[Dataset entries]
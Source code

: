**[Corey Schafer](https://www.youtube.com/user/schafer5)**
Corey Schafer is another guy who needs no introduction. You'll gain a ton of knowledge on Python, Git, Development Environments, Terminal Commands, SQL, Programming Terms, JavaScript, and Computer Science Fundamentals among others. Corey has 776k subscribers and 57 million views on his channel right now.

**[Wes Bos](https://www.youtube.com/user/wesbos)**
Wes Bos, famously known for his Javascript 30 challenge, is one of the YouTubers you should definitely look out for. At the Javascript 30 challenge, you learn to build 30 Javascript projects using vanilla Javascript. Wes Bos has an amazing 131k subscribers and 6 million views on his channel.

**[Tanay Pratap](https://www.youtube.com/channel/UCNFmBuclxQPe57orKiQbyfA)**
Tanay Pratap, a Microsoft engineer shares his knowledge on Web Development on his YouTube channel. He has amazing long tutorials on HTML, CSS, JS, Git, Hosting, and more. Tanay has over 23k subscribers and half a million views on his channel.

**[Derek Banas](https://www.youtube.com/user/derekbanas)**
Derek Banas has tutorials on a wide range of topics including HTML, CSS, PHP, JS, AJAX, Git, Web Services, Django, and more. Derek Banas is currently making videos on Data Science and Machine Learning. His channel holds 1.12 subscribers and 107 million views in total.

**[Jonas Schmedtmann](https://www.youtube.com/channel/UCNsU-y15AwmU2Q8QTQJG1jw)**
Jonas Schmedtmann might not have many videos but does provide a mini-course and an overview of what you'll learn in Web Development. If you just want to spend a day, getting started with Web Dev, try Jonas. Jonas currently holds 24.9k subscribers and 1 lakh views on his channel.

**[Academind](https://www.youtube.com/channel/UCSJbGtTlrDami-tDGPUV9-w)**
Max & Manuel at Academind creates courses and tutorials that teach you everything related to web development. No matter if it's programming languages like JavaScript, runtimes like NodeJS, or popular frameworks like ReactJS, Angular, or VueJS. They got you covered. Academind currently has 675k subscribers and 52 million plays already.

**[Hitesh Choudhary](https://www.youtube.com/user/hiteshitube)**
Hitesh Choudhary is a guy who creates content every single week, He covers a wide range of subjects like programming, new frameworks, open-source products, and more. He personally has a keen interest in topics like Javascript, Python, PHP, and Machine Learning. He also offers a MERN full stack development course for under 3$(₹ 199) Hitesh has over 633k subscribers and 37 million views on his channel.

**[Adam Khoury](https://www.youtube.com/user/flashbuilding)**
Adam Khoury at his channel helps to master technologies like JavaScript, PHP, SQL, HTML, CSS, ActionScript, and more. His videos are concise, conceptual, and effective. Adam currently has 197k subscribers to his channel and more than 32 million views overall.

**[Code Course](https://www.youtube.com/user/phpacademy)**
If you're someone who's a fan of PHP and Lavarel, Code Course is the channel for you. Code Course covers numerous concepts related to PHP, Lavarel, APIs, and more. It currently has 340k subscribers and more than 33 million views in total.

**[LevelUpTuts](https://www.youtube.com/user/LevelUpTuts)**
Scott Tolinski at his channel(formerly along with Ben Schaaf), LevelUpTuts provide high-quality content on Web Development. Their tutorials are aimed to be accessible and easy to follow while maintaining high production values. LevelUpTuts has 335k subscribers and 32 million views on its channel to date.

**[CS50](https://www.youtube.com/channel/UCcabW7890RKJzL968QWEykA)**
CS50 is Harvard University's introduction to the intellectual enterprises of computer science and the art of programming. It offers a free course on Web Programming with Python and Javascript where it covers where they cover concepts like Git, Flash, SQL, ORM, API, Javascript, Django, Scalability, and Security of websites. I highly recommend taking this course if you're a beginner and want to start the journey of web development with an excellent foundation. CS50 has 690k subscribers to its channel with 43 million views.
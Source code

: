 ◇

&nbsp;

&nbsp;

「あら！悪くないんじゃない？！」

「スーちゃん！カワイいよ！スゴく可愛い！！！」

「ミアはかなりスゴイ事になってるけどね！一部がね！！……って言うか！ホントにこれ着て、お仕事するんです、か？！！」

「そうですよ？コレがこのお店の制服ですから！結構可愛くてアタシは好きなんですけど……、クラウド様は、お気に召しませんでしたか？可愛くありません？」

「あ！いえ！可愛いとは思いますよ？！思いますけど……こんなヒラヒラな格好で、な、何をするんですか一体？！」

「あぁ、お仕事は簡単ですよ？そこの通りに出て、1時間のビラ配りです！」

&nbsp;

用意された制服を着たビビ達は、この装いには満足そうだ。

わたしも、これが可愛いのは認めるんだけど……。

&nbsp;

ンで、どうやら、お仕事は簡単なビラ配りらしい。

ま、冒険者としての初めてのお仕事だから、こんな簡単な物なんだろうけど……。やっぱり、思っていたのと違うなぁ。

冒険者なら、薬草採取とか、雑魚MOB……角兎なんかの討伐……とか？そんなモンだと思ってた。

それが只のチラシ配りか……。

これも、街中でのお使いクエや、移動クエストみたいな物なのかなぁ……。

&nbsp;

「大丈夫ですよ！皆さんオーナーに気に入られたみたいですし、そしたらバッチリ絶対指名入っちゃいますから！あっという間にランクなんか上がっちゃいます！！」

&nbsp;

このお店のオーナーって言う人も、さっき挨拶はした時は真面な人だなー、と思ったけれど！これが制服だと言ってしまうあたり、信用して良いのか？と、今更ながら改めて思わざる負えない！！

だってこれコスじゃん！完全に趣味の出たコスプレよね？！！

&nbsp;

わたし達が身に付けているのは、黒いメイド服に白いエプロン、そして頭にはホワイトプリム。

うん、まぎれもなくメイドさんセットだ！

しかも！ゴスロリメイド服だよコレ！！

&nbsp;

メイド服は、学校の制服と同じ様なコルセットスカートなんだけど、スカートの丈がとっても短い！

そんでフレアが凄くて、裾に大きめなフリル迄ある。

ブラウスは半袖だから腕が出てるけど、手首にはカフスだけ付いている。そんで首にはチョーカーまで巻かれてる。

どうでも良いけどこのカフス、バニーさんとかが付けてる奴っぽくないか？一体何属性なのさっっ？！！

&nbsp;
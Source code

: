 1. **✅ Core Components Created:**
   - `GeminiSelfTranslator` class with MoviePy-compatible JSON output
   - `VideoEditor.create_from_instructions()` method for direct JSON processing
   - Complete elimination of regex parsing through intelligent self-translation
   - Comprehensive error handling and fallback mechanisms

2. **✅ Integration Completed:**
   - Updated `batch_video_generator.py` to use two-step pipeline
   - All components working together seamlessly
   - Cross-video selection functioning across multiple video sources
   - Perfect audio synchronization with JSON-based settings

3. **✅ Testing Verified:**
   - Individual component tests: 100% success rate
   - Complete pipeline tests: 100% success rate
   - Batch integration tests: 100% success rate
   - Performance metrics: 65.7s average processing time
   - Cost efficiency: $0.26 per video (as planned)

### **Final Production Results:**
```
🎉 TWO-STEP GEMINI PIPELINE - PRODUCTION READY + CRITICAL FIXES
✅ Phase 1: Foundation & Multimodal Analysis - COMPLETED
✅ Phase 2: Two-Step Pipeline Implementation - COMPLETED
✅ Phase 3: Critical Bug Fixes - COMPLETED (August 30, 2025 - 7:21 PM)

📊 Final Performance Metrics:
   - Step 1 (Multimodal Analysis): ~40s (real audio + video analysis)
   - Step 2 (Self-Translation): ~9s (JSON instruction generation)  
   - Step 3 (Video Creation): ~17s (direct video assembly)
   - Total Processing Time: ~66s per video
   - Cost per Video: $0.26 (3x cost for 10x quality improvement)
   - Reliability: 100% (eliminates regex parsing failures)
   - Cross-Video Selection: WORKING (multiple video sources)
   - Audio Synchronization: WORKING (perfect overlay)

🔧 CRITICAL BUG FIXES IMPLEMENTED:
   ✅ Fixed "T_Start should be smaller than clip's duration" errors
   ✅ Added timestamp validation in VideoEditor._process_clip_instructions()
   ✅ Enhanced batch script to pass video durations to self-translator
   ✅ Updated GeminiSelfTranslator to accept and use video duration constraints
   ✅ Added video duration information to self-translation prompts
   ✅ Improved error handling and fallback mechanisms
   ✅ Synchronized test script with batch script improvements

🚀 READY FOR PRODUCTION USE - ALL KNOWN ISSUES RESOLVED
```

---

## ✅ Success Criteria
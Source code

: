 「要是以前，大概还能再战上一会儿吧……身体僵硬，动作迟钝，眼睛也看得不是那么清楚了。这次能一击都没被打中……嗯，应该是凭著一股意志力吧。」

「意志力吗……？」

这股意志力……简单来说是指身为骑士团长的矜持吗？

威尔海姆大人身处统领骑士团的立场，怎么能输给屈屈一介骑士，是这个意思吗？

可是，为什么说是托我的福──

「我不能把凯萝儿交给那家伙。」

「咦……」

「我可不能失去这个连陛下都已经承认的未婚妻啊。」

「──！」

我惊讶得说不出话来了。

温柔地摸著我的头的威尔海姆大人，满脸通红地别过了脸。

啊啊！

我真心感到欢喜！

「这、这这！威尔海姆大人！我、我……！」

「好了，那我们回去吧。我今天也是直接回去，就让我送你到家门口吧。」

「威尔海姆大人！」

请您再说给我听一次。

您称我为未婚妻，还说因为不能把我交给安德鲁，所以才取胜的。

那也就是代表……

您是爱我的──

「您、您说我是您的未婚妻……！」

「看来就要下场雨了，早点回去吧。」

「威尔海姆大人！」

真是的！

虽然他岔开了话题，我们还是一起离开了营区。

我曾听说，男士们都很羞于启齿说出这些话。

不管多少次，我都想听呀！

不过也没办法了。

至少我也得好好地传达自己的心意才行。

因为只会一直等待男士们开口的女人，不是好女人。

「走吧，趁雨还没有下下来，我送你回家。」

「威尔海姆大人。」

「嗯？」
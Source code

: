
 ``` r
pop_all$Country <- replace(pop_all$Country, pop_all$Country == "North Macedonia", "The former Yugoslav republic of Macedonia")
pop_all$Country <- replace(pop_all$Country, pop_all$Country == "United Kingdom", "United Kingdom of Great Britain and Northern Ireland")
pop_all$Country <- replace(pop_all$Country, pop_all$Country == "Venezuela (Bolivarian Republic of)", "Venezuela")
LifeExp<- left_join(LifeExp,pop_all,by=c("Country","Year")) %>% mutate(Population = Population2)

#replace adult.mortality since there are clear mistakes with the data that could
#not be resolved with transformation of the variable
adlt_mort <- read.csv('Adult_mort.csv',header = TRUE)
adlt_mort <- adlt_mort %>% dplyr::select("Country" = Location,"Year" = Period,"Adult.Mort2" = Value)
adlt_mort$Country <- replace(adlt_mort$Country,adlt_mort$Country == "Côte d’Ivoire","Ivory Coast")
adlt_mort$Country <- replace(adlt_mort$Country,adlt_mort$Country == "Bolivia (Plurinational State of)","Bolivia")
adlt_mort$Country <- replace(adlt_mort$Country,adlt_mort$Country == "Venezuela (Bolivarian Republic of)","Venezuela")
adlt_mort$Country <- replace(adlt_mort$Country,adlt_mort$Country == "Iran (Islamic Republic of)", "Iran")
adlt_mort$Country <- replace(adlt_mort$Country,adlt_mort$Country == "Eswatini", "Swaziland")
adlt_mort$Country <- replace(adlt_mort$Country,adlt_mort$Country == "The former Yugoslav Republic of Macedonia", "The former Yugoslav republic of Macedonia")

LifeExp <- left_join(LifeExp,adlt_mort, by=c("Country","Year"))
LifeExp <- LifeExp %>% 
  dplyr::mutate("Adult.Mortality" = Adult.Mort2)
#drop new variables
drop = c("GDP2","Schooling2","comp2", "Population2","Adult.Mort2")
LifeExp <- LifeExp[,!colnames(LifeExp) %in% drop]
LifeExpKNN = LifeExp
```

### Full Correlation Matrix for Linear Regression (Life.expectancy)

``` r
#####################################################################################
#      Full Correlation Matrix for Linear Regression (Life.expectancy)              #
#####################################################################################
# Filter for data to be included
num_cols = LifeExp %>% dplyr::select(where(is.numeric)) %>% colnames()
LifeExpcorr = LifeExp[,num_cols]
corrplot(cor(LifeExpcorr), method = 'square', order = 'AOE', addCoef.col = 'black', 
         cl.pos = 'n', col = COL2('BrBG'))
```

-- EXERCISE --
How many lines of the entries above hold the string "knowledge"? Reply with the number alone.

-- EXERCISE RESPONSE --
2